(Document images with source code)
= Beginning of Section =
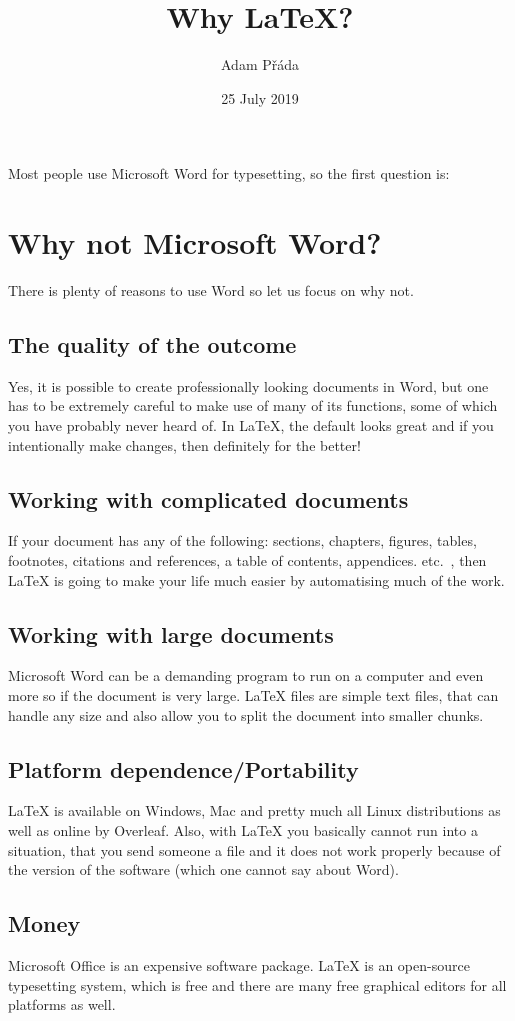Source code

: \documentclass[11pt]{article}
\title{Why \LaTeX?}
\author{Adam Přáda}
\date{25 July 2019}
\begin{document}
\maketitle
Most people use Microsoft Word for typesetting, so the first question is:
\section{Why not Microsoft Word?}
There is plenty of reasons to use Word so let us focus on why not.
\subsection{The quality of the outcome}
Yes, it is possible to create professionally looking documents in Word, but one has to be extremely careful to make use of many of its functions, some of which you have probably never heard of. In LaTeX, the default looks great and if you intentionally make changes, then definitely for the better!
\subsection{Working with complicated documents}
If your document has any of the following: sections, chapters, figures, tables, footnotes, citations and references, a table of contents, appendices. etc.~, then LaTeX is going to make your life much easier by automatising much of the work.
\subsection{Working with large documents}
Microsoft Word can be a demanding program to run on a computer and even more so if the document is very large. LaTeX files are simple text files, that can handle any size and also allow you to split the document into smaller chunks.
\pagebreak
\subsection{Platform dependence/Portability}
LaTeX is available on Windows, Mac and pretty much all Linux distributions as well as online by Overleaf. Also, with LaTeX you basically cannot run into a situation, that you send someone a file and it does not work properly because of the version of the software (which one cannot say about Word).
\subsection{Money}
Microsoft Office is an expensive software package. LaTeX is an open-source typesetting system, which is free and there are many free graphical editors for all platforms as well.
\end{document}

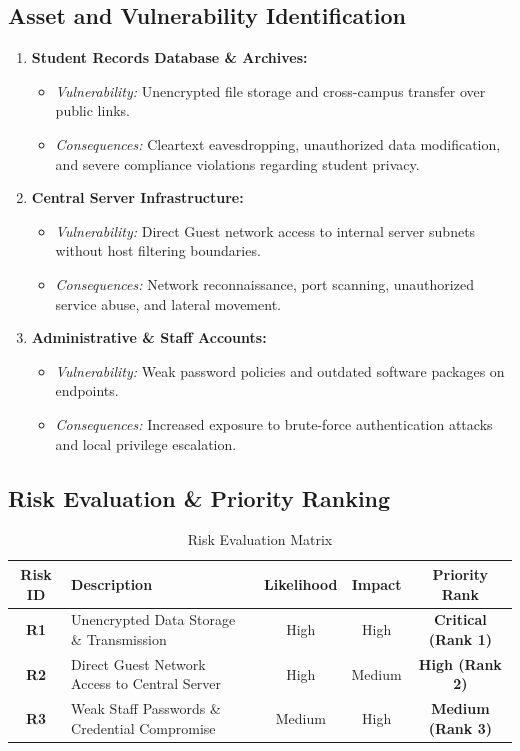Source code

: \documentclass[12pt,a4paper]{article}
\begin{document}
\subsection{Asset and Vulnerability Identification}
\begin{enumerate}
    \item \textbf{Student Records Database \& Archives:}
    \begin{itemize}
        \item \emph{Vulnerability:} Unencrypted file storage and cross-campus transfer over public links.
        \item \emph{Consequences:} Cleartext eavesdropping, unauthorized data modification, and severe compliance violations regarding student privacy.
    \end{itemize}
    
    \item \textbf{Central Server Infrastructure:}
    \begin{itemize}
        \item \emph{Vulnerability:} Direct Guest network access to internal server subnets without host filtering boundaries.
        \item \emph{Consequences:} Network reconnaissance, port scanning, unauthorized service abuse, and lateral movement.
    \end{itemize}
    
    \item \textbf{Administrative \& Staff Accounts:}
    \begin{itemize}
        \item \emph{Vulnerability:} Weak password policies and outdated software packages on endpoints.
        \item \emph{Consequences:} Increased exposure to brute-force authentication attacks and local privilege escalation.
    \end{itemize}
\end{enumerate}

\subsection{Risk Evaluation \& Priority Ranking}

\begin{table}[htbp]
\centering
\caption{Risk Evaluation Matrix}
\vspace{0.1cm}
\small
\begin{tabular}{@{}c l c c c@{}}
\toprule
\textbf{Risk ID} & \textbf{Description} & \textbf{Likelihood} & \textbf{Impact} & \textbf{Priority Rank} \\ \midrule
\textbf{R1} & Unencrypted Data Storage \& Transmission & High & High & \textbf{Critical (Rank 1)} \\
\textbf{R2} & Direct Guest Network Access to Central Server & High & Medium & \textbf{High (Rank 2)} \\
\textbf{R3} & Weak Staff Passwords \& Credential Compromise & Medium & High & \textbf{Medium (Rank 3)} \\ \bottomrule
\end{tabular}
\end{table}
\end{document}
= End of Section =
Output each record above exactly as it stands, excluding all pictures.

# Exercise response:
Source code

: \documentclass[11pt]{article}
\title{Why \LaTeX?}
\author{Adam Přáda}
\date{25 July 2019}
\begin{document}
\maketitle
Most people use Microsoft Word for typesetting, so the first question is:
\section{Why not Microsoft Word?}
There is plenty of reasons to use Word so let us focus on why not.
\subsection{The quality of the outcome}
Yes, it is possible to create professionally looking documents in Word, but one has to be extremely careful to make use of many of its functions, some of which you have probably never heard of. In LaTeX, the default looks great and if you intentionally make changes, then definitely for the better!
\subsection{Working with complicated documents}
If your document has any of the following: sections, chapters, figures, tables, footnotes, citations and references, a table of contents, appendices. etc.~, then LaTeX is going to make your life much easier by automatising much of the work.
\subsection{Working with large documents}
Microsoft Word can be a demanding program to run on a computer and even more so if the document is very large. LaTeX files are simple text files, that can handle any size and also allow you to split the document into smaller chunks.
\pagebreak
\subsection{Platform dependence/Portability}
LaTeX is available on Windows, Mac and pretty much all Linux distributions as well as online by Overleaf. Also, with LaTeX you basically cannot run into a situation, that you send someone a file and it does not work properly because of the version of the software (which one cannot say about Word).
\subsection{Money}
Microsoft Office is an expensive software package. LaTeX is an open-source typesetting system, which is free and there are many free graphical editors for all platforms as well.
\end{document}

Source code

: \documentclass[12pt,a4paper]{article}
\begin{document}
\subsection{Asset and Vulnerability Identification}
\begin{enumerate}
    \item \textbf{Student Records Database \& Archives:}
    \begin{itemize}
        \item \emph{Vulnerability:} Unencrypted file storage and cross-campus transfer over public links.
        \item \emph{Consequences:} Cleartext eavesdropping, unauthorized data modification, and severe compliance violations regarding student privacy.
    \end{itemize}
    
    \item \textbf{Central Server Infrastructure:}
    \begin{itemize}
        \item \emph{Vulnerability:} Direct Guest network access to internal server subnets without host filtering boundaries.
        \item \emph{Consequences:} Network reconnaissance, port scanning, unauthorized service abuse, and lateral movement.
    \end{itemize}
    
    \item \textbf{Administrative \& Staff Accounts:}
    \begin{itemize}
        \item \emph{Vulnerability:} Weak password policies and outdated software packages on endpoints.
        \item \emph{Consequences:} Increased exposure to brute-force authentication attacks and local privilege escalation.
    \end{itemize}
\end{enumerate}

\subsection{Risk Evaluation \& Priority Ranking}

\begin{table}[htbp]
\centering
\caption{Risk Evaluation Matrix}
\vspace{0.1cm}
\small
\begin{tabular}{@{}c l c c c@{}}
\toprule
\textbf{Risk ID} & \textbf{Description} & \textbf{Likelihood} & \textbf{Impact} & \textbf{Priority Rank} \\ \midrule
\textbf{R1} & Unencrypted Data Storage \& Transmission & High & High & \textbf{Critical (Rank 1)} \\
\textbf{R2} & Direct Guest Network Access to Central Server & High & Medium & \textbf{High (Rank 2)} \\
\textbf{R3} & Weak Staff Passwords \& Credential Compromise & Medium & High & \textbf{Medium (Rank 3)} \\ \bottomrule
\end{tabular}
\end{table}
\end{document}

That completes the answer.